The Atlanta Hawks: Well, for starters, Carlos Boozer dunked on them.
No, seriously. Boozer flushed it. Left handed.
At this point, between his slump and the torn toe ligaments, getting dunked on by Boozington is like letting an 80-year-old grandmother go over the top on you in an arm wrestling match.
Chicago's defense through three quarters: For the first 36 minutes, the Hawks shot 53 percent from the field. And, actually, Chicago's D let the Atlantean's knock down 56 percent of their two-pointers (33-for-59) and convert an astonishing 15 of their 18 attempts at the rim. Good thing the Hawks were broke from three-point range (1-for-12).
Chicago's defense on Jeff Teague: Little dude flat out kept the Hawks in this game by scoring a team-high 21 points on 8-for-11 from the field and 5-for-7 at the line. He also had a team-best 7 assists and went 5-for-5 at the rim. Atlanta might have had a chance if not for the following four factors:
Factor 1 -- Joe Johnson: The 120 Million Dollar Man once again played like a third or fourth banana...assuming that banana had been half-peeled and left in the sun for a couple hours. Joe finished with 15 points on 6-for-15 shooting in 41 minutes. He was 1-for-5 from downtown and had only 3 assists and 2 rebounds. Still, Johnson wasn't half as bad as...
Factor 2 -- Jamal Crawford: Crawford was instant offense last night, minus the "instant offense" part. In 27 minutes of PT, Jamal managed just 2 poitns on 1-for-9 shooting (0-for-4 on threes). Note that Keith Bogans outscored Crawford 11-2 last night. I'm just sayin'.

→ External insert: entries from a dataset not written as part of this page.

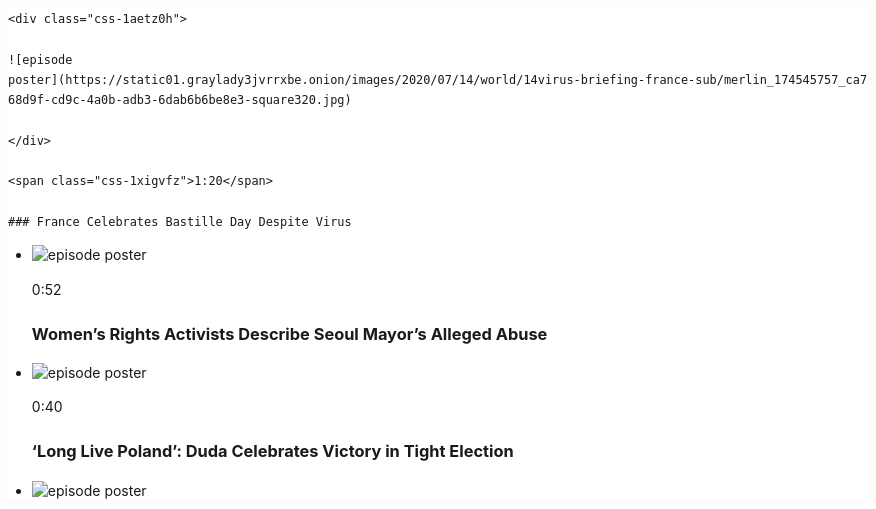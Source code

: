     <div class="css-1aetz0h">
    
    ![episode
    poster](https://static01.graylady3jvrrxbe.onion/images/2020/07/14/world/14virus-briefing-france-sub/merlin_174545757_ca768d9f-cd9c-4a0b-adb3-6dab6b6be8e3-square320.jpg)
    
    </div>
    
    <span class="css-1xigvfz">1:20</span>
    
    ### France Celebrates Bastille Day Despite Virus

  - [](https://www.nytimes3xbfgragh.onion/video/us/100000007236404/seoul-mayor-abuse-sexual-harassment.html?action=click&module=video-series-bar&region=header&pgtype=Article&playlistId=video/world)
    
    <div class="css-1aetz0h">
    
    ![episode
    poster](https://static01.graylady3jvrrxbe.onion/images/2020/07/13/world/13skorea-mayor2/merlin_174511902_e79926ba-ee44-452e-a451-c20020c598ee-square320.jpg)
    
    </div>
    
    <span class="css-1xigvfz">0:52</span>
    
    ### Women’s Rights Activists Describe Seoul Mayor’s Alleged Abuse

  - [](https://www.nytimes3xbfgragh.onion/video/world/europe/100000007236353/poland-election-duda-victory-speech.html?action=click&module=video-series-bar&region=header&pgtype=Article&playlistId=video/world)
    
    <div class="css-1aetz0h">
    
    ![episode
    poster](https://static01.graylady3jvrrxbe.onion/images/2020/07/13/world/13poland-elections1-sub/13poland-elections1-sub-square320.jpg)
    
    </div>
    
    <span class="css-1xigvfz">0:40</span>
    
    ### ‘Long Live Poland’: Duda Celebrates Victory in Tight Election

  - [](https://www.nytimes3xbfgragh.onion/video/us/100000007233462/seoul-officials-read-mayor-note.html?action=click&module=video-series-bar&region=header&pgtype=Article&playlistId=video/world)
    
    <div class="css-1aetz0h">
    
    ![episode
    poster](https://static01.graylady3jvrrxbe.onion/images/2020/07/10/world/10skorea-mayor3/merlin_174417894_daf9dedc-42d5-443f-b6b2-2a2f9f93def7-square320.jpg)
    
    </div>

Factor 3 -- Atlanta's fourth quarter offense: During the final 12 minutes, the Dirty Birdies scored only 15 points on 5-for-16 shooting. They committed 5 turnovers -- including one shot clock violation -- and got 2 shots blocked. They jacked up four three-pointers and made zero of them.
Bulls coach Tom Thibodeau went with a fourth quarter lineup of D-Rose, Lu Deng, Omer Asik, Ronnie Brewer and Taj Gibson. That unit straight up shut the Hawks down. It probably didn't help that -- because Atlanta has no bench -- Hawks coach Larry Drew had to play Horford, Johnson and Teague 40+ minutes each. And Smith played 39 minutes.

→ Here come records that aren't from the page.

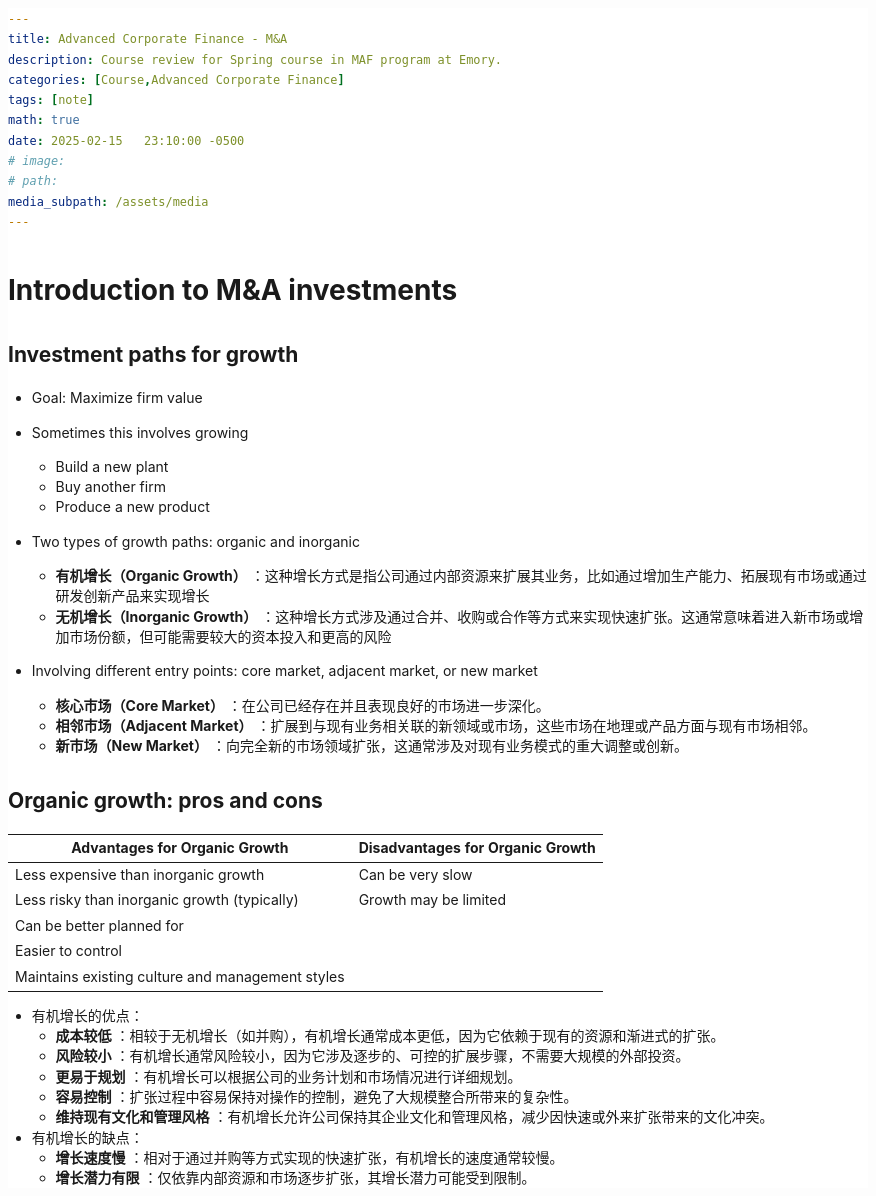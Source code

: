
 ```yaml
---
title: Advanced Corporate Finance - M&A
description: Course review for Spring course in MAF program at Emory.
categories: [Course,Advanced Corporate Finance]
tags: [note]
math: true
date: 2025-02-15   23:10:00 -0500
# image:
# path:
media_subpath: /assets/media
---
```

# **Introduction to M&A investments**

## **Investment paths for growth**

* Goal: Maximize firm value
* Sometimes this involves growing

  * Build a new plant
  * Buy another firm
  * Produce a new product
* Two types of growth paths: organic and inorganic

  * **有机增长（Organic Growth）** ：这种增长方式是指公司通过内部资源来扩展其业务，比如通过增加生产能力、拓展现有市场或通过研发创新产品来实现增长
  * **无机增长（Inorganic Growth）** ：这种增长方式涉及通过合并、收购或合作等方式来实现快速扩张。这通常意味着进入新市场或增加市场份额，但可能需要较大的资本投入和更高的风险
* Involving different entry points: core market, adjacent market, or new market

  * **核心市场（Core Market）** ：在公司已经存在并且表现良好的市场进一步深化。
  * **相邻市场（Adjacent Market）** ：扩展到与现有业务相关联的新领域或市场，这些市场在地理或产品方面与现有市场相邻。
  * **新市场（New Market）** ：向完全新的市场领域扩张，这通常涉及对现有业务模式的重大调整或创新。

## **Organic growth: pros and cons**


| Advantages for Organic Growth                    | Disadvantages for Organic Growth |
| -------------------------------------------------- | ---------------------------------- |
| Less expensive than inorganic growth             | Can be very slow                 |
| Less risky than inorganic growth (typically)     | Growth may be limited            |
| Can be better planned for                        |                                  |
| Easier to control                                |                                  |
| Maintains existing culture and management styles |                                  |

* 有机增长的优点：
  * **成本较低** ：相较于无机增长（如并购），有机增长通常成本更低，因为它依赖于现有的资源和渐进式的扩张。
  * **风险较小** ：有机增长通常风险较小，因为它涉及逐步的、可控的扩展步骤，不需要大规模的外部投资。
  * **更易于规划** ：有机增长可以根据公司的业务计划和市场情况进行详细规划。
  * **容易控制** ：扩张过程中容易保持对操作的控制，避免了大规模整合所带来的复杂性。
  * **维持现有文化和管理风格** ：有机增长允许公司保持其企业文化和管理风格，减少因快速或外来扩张带来的文化冲突。
* 有机增长的缺点：
  * **增长速度慢** ：相对于通过并购等方式实现的快速扩张，有机增长的速度通常较慢。
  * **增长潜力有限** ：仅依靠内部资源和市场逐步扩张，其增长潜力可能受到限制。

Factor 4 -- Atlanta's fourth quarter defense on Taj Gibson: The fact that Derrick Rose (33 points, 9 assists, +17) torched the Hawks with 11 points and 3 assists in the fourth quarter isn't all surprising. But Gibson also lit 'em up for 11 fourth quarter points. THE RISE OF TAJ!
Luol Deng, poster boy: Uh, Lu, you don't need to get out on him. Trust me, you want Josh Smith shooting jumpers.
Carlos Boozer versus Josh Smith: Cat fight!
Not sure what that was all about, really. It sort of looked like Boozer thought Smith was going to come down on him and stuck out a protective arm...only Smith landed safely and walked right into Boozer's 'bow.
Said Smith: "I dunked the basketball and I go to turn and he just cleared me with an elbow to the jaw. Nobody is going to do that to me. I don't care who you are. I'm a man first."
Wow. That line was so macho, the woman sitting across from me on the train just grew a tuft of chest hair.
Josh Smith's shot versus Omer Asik's hand: Get out, Josh. Get out.
Benny the Bull: Hey! That's a waste of some perfectly good popcorn.
Chris' Playoff Lacktion Report: Pape Sy and Rasual Butler went mining in 65 seconds each for a 1.1 trillion payday.